WHAT TO WORK ON ▸ Work out how many lines of the listing hold the string "value". Answer with that number alone.

(RECORDS SUPPLIED begins)

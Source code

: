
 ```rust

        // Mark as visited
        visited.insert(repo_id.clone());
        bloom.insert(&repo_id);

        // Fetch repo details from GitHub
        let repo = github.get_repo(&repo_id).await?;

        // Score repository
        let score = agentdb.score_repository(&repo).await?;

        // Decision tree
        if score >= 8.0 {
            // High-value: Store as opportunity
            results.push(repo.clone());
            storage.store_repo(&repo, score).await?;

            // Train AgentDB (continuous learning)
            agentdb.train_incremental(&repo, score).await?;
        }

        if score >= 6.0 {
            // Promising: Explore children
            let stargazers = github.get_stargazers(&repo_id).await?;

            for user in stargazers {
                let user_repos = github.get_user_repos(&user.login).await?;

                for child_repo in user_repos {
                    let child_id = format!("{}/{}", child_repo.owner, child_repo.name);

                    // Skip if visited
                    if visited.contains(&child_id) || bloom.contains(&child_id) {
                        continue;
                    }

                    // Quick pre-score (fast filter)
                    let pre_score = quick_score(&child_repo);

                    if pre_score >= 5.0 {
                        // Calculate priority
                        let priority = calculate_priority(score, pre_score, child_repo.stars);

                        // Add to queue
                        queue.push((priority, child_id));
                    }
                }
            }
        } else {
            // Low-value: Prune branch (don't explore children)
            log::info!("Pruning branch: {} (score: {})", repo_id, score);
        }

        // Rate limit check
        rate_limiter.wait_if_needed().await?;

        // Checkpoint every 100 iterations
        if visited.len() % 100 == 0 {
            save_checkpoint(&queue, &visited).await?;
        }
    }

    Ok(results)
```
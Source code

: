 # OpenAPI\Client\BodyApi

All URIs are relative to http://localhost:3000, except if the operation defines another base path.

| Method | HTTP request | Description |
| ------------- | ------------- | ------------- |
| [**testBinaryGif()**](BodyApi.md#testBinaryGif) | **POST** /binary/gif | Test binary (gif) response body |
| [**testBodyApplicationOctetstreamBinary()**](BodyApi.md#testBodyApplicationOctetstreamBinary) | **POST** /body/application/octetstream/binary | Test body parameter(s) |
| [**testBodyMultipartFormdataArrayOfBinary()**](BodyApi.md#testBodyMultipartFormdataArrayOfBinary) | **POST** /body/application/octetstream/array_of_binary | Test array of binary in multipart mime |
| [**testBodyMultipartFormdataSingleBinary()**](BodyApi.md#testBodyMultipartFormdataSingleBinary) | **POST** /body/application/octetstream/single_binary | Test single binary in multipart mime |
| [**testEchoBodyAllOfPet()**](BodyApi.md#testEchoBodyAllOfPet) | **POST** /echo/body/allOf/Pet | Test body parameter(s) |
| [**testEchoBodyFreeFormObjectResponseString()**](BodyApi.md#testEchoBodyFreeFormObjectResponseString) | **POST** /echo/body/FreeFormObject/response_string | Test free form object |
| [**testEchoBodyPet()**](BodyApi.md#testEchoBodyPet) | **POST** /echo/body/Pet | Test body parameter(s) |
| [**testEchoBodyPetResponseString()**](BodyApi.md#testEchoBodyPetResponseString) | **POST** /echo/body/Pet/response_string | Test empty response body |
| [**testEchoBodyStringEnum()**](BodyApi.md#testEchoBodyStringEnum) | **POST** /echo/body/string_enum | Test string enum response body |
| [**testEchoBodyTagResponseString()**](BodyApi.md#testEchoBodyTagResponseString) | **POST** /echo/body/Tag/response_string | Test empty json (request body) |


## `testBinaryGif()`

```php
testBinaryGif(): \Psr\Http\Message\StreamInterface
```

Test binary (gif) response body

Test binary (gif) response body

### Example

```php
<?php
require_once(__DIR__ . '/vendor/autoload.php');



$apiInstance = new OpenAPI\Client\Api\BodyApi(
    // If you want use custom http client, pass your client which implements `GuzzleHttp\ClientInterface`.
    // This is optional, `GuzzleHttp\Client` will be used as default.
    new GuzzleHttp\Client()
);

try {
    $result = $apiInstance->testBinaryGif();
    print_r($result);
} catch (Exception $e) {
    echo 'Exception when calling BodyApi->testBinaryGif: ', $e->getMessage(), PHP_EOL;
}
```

(RECORDS SUPPLIED ends)

ANSWER ▸ 2